Zhang also thinks that Korean or global games are likely, and he explains why he disagrees with the human chess theory.
“Most of the games have been either Korean games or universal games,” he said, “[and] a chess board is traditionally eight-by-eight, so unless they want to fit a lot more people in, I don’t think it’s going to be chess.”
Junior Najiya Phillips proposes her own ideas about what the next games will entail. She comments on both the pictures of checkerboard-like design and the hanging figures.
“The first thing that comes to mind [with the checkerboard] was racing, and that’s the finish line… or it could be a trapdoor game where [the players are] running around…and then they stop, and whatever they’re on will give way, so they have to pick a safe one,” Phillips said.
Regarding the stick figures hanging, she said, “It might be a ropes parkour thing. I think it’ll be a team game, like, team games to get across the obstacle course.”

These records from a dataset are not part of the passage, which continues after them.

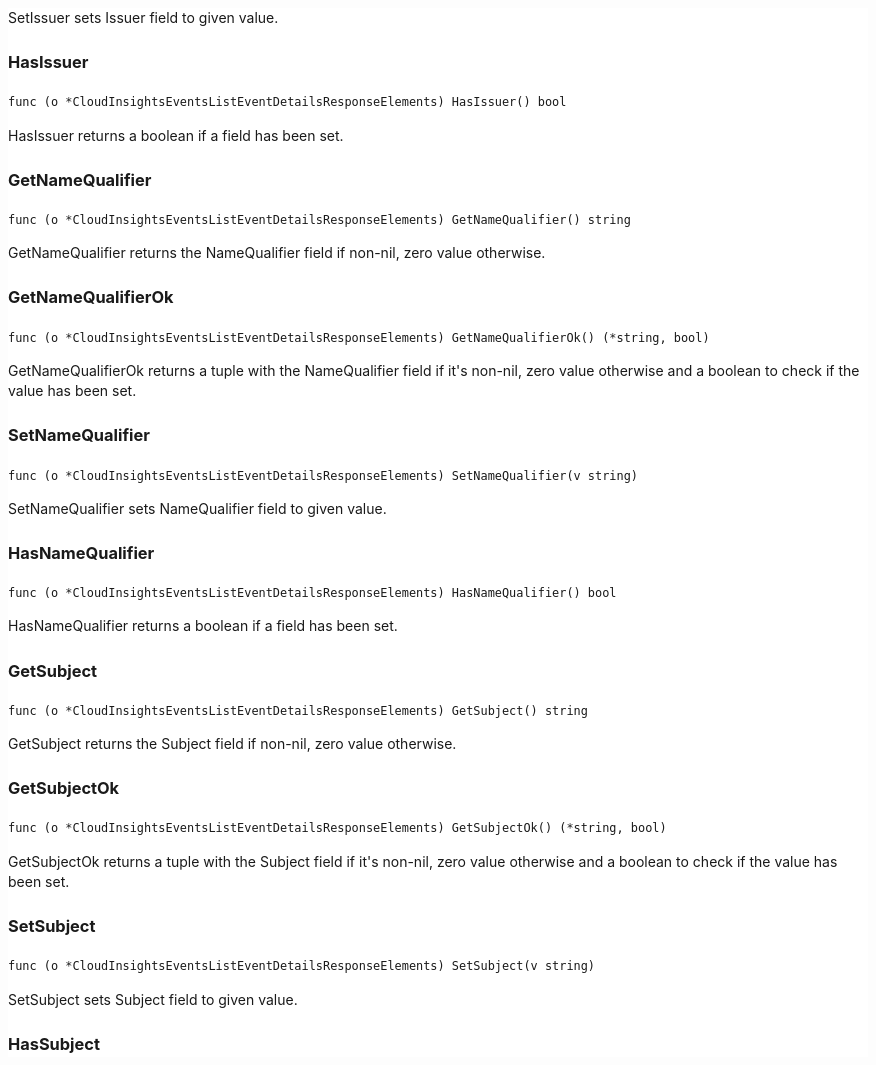SetIssuer sets Issuer field to given value.

### HasIssuer

`func (o *CloudInsightsEventsListEventDetailsResponseElements) HasIssuer() bool`

HasIssuer returns a boolean if a field has been set.

### GetNameQualifier

`func (o *CloudInsightsEventsListEventDetailsResponseElements) GetNameQualifier() string`

GetNameQualifier returns the NameQualifier field if non-nil, zero value otherwise.

### GetNameQualifierOk

`func (o *CloudInsightsEventsListEventDetailsResponseElements) GetNameQualifierOk() (*string, bool)`

GetNameQualifierOk returns a tuple with the NameQualifier field if it's non-nil, zero value otherwise
and a boolean to check if the value has been set.

### SetNameQualifier

`func (o *CloudInsightsEventsListEventDetailsResponseElements) SetNameQualifier(v string)`

SetNameQualifier sets NameQualifier field to given value.

### HasNameQualifier

`func (o *CloudInsightsEventsListEventDetailsResponseElements) HasNameQualifier() bool`

HasNameQualifier returns a boolean if a field has been set.

### GetSubject

`func (o *CloudInsightsEventsListEventDetailsResponseElements) GetSubject() string`

GetSubject returns the Subject field if non-nil, zero value otherwise.

### GetSubjectOk

`func (o *CloudInsightsEventsListEventDetailsResponseElements) GetSubjectOk() (*string, bool)`

GetSubjectOk returns a tuple with the Subject field if it's non-nil, zero value otherwise
and a boolean to check if the value has been set.

### SetSubject

`func (o *CloudInsightsEventsListEventDetailsResponseElements) SetSubject(v string)`

SetSubject sets Subject field to given value.

### HasSubject
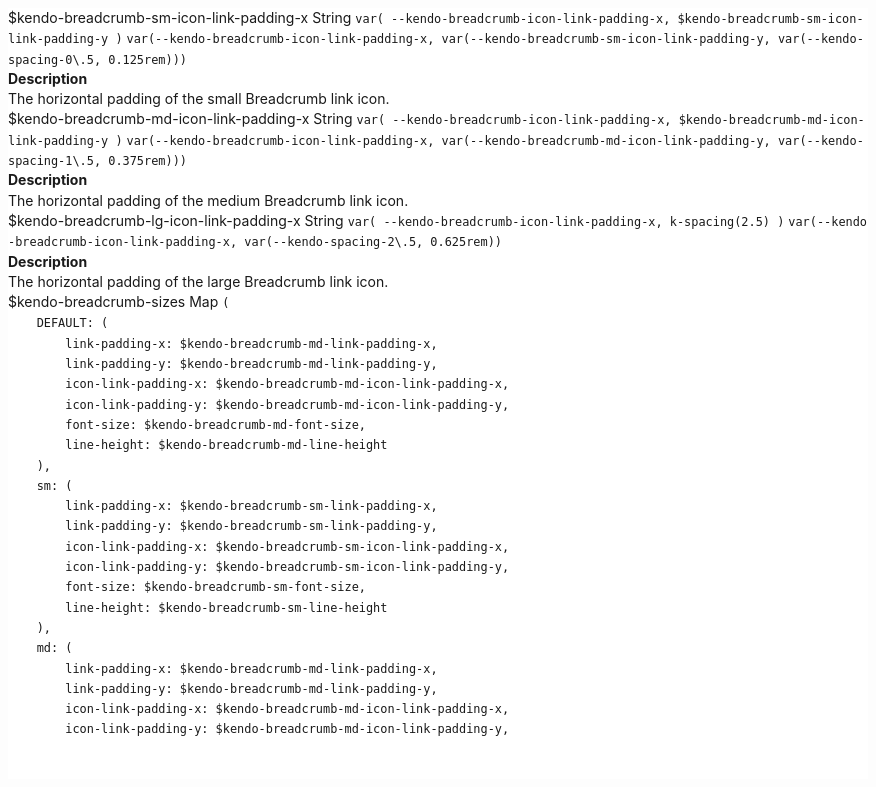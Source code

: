 </tr>
<tr>
    <td>$kendo-breadcrumb-sm-icon-link-padding-x</td>
    <td>String</td>
    <td><code>var( --kendo-breadcrumb-icon-link-padding-x, $kendo-breadcrumb-sm-icon-link-padding-y )</code></td>
    <td><code>var(--kendo-breadcrumb-icon-link-padding-x, var(--kendo-breadcrumb-sm-icon-link-padding-y, var(--kendo-spacing-0\.5, 0.125rem)))</code></td>
</tr>
<tr>
    <td colspan="4" class="theme-variables-description-container"><div><b>Description</b><div class="theme-variables-description">The horizontal padding of the small Breadcrumb link icon.</div></div>
    </td>
</tr>
<tr>
    <td>$kendo-breadcrumb-md-icon-link-padding-x</td>
    <td>String</td>
    <td><code>var( --kendo-breadcrumb-icon-link-padding-x, $kendo-breadcrumb-md-icon-link-padding-y )</code></td>
    <td><code>var(--kendo-breadcrumb-icon-link-padding-x, var(--kendo-breadcrumb-md-icon-link-padding-y, var(--kendo-spacing-1\.5, 0.375rem)))</code></td>
</tr>
<tr>
    <td colspan="4" class="theme-variables-description-container"><div><b>Description</b><div class="theme-variables-description">The horizontal padding of the medium Breadcrumb link icon.</div></div>
    </td>
</tr>
<tr>
    <td>$kendo-breadcrumb-lg-icon-link-padding-x</td>
    <td>String</td>
    <td><code>var( --kendo-breadcrumb-icon-link-padding-x, k-spacing(2.5) )</code></td>
    <td><code>var(--kendo-breadcrumb-icon-link-padding-x, var(--kendo-spacing-2\.5, 0.625rem))</code></td>
</tr>
<tr>
    <td colspan="4" class="theme-variables-description-container"><div><b>Description</b><div class="theme-variables-description">The horizontal padding of the large Breadcrumb link icon.</div></div>
    </td>
</tr>
<tr>
    <td>$kendo-breadcrumb-sizes</td>
    <td>Map</td>
    <td><code>(
    DEFAULT: (
        link-padding-x: $kendo-breadcrumb-md-link-padding-x,
        link-padding-y: $kendo-breadcrumb-md-link-padding-y,
        icon-link-padding-x: $kendo-breadcrumb-md-icon-link-padding-x,
        icon-link-padding-y: $kendo-breadcrumb-md-icon-link-padding-y,
        font-size: $kendo-breadcrumb-md-font-size,
        line-height: $kendo-breadcrumb-md-line-height
    ),
    sm: (
        link-padding-x: $kendo-breadcrumb-sm-link-padding-x,
        link-padding-y: $kendo-breadcrumb-sm-link-padding-y,
        icon-link-padding-x: $kendo-breadcrumb-sm-icon-link-padding-x,
        icon-link-padding-y: $kendo-breadcrumb-sm-icon-link-padding-y,
        font-size: $kendo-breadcrumb-sm-font-size,
        line-height: $kendo-breadcrumb-sm-line-height
    ),
    md: (
        link-padding-x: $kendo-breadcrumb-md-link-padding-x,
        link-padding-y: $kendo-breadcrumb-md-link-padding-y,
        icon-link-padding-x: $kendo-breadcrumb-md-icon-link-padding-x,
        icon-link-padding-y: $kendo-breadcrumb-md-icon-link-padding-y,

Overall, NVD students have varying theories about what will occur in “Squid Games” season 3, with most believing that its main protagonist, Player 456, will take a drastic turn and replace the central antagonist–either for heroic reasons, or villainous ones. They also have theories about what the next games in the show will be, ranging from traditional Korean games to games with trap doors. Either way, no one will know which theories were right–if any–until this summer’s release of the third season. Whatever happens, one thing fans know for sure is that season 3 is sure to supply viewers with a plethora of twists and turns that bring “Squid Games” to an intense conclusion.